Gjorgji Tanušev

Personal information
- Date of birth: 7 January 1991 (age 35)
- Place of birth: Strumica, SFR Yugoslavia
- Height: 1.76 m (5 ft 9+1⁄2 in)
- Position: Attacking midfielder

Team information
- Current team: Pelister
- Number: 22

Senior career*
- Years: Team / Apps / (Gls)
- 2009–2010: Belasica
- 2010–2012: Sloboda Užice / 11 / (0)
- 2012: Proleter Novi Sad / 45 / (4)
- 2014: Kolubara / 11 / (0)
- 2015: Horizont Turnovo / 31 / (5)
- 2016: Bregalnica Štip / 13 / (6)
- 2016–2017: Sileks / 34 / (2)
- 2017: Borec Veles
- 2018: Sileks / 8 / (0)
- 2018–2019: Pobeda / 23 / (6)
- 2019–2020: Akademija Pandev / 19 / (1)
- 2020–2021: Pelister / 19 / (2)
- 2021–2022: Sileks
- 2022–2023: Gostivari
- 2023–: Pelister

International career
- 2007: Macedonia U-17 / 3 / (0)
- 2008: Macedonia U-19 / 6 / (0)
- 2011: Macedonia U-21 / 1 / (0)

= Gjorgji Tanushev =

Macedonian footballer

Gjorgji Tanušev (Macedonian: Ѓopѓи Taнушeв, born 7 January 1991) is a Macedonian football midfielder playing for Macedonian Second Football League club Pelister.

==Club career==
Born in Strumica, Macedonia, he had started playing with local club FK Belasica before moving to Serbia in summer 2010 to sign with a newly promoted Serbian SuperLiga side FK Sloboda Point Sevojno, a club that was renamed that summer after being known as FK Sloboda Užice and merged with FK Sevojno and taking their spot in the promotion to the top Serbian league.
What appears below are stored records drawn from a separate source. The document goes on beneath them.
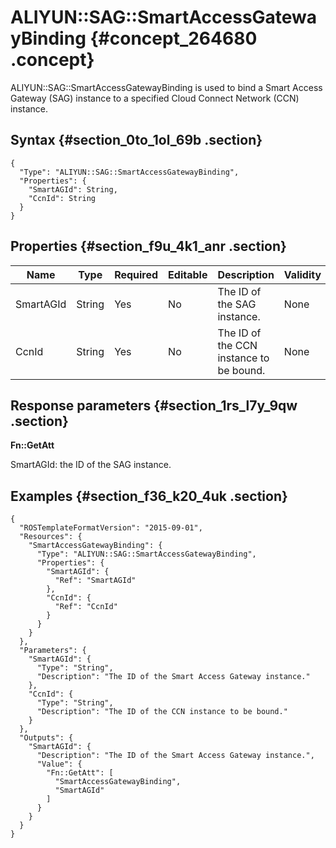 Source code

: # ALIYUN::SAG::SmartAccessGatewayBinding {#concept_264680 .concept}

ALIYUN::SAG::SmartAccessGatewayBinding is used to bind a Smart Access Gateway \(SAG\) instance to a specified Cloud Connect Network \(CCN\) instance.

## Syntax {#section_0to_1ol_69b .section}

``` {#codeblock_mqk_aoo_9zq .language-json}
{
  "Type": "ALIYUN::SAG::SmartAccessGatewayBinding",
  "Properties": {
    "SmartAGId": String,
    "CcnId": String
  }
}
```

## Properties {#section_f9u_4k1_anr .section}

|Name|Type|Required|Editable|Description|Validity|
|----|----|--------|--------|-----------|--------|
|SmartAGId|String|Yes|No|The ID of the SAG instance.|None|
|CcnId|String|Yes|No|The ID of the CCN instance to be bound.|None|

## Response parameters {#section_1rs_l7y_9qw .section}

 **Fn::GetAtt** 

SmartAGId: the ID of the SAG instance.

## Examples {#section_f36_k20_4uk .section}

``` {#codeblock_5qa_pmt_vsu .language-json}
{
  "ROSTemplateFormatVersion": "2015-09-01",
  "Resources": {
    "SmartAccessGatewayBinding": {
      "Type": "ALIYUN::SAG::SmartAccessGatewayBinding",
      "Properties": {
        "SmartAGId": {
          "Ref": "SmartAGId"
        },
        "CcnId": {
          "Ref": "CcnId"
        }
      }
    }
  },
  "Parameters": {
    "SmartAGId": {
      "Type": "String",
      "Description": "The ID of the Smart Access Gateway instance."
    },
    "CcnId": {
      "Type": "String",
      "Description": "The ID of the CCN instance to be bound."
    }
  },
  "Outputs": {
    "SmartAGId": {
      "Description": "The ID of the Smart Access Gateway instance.",
      "Value": {
        "Fn::GetAtt": [
          "SmartAccessGatewayBinding",
          "SmartAGId"
        ]
      }
    }
  }
}
```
In beginning of the 2011–12 season the clubs restored his former name. Tanušev moved in summer 2012 to Serbian First League side FK Proleter Novi Sad.

==International career==
While still playing with FK Belasica, Tanušev has been part of the Macedonian U-17 team and since 2010 has been a member of the Macedonian U-19 team and in March 2011 he made his debut for the Macedonian U-21 team.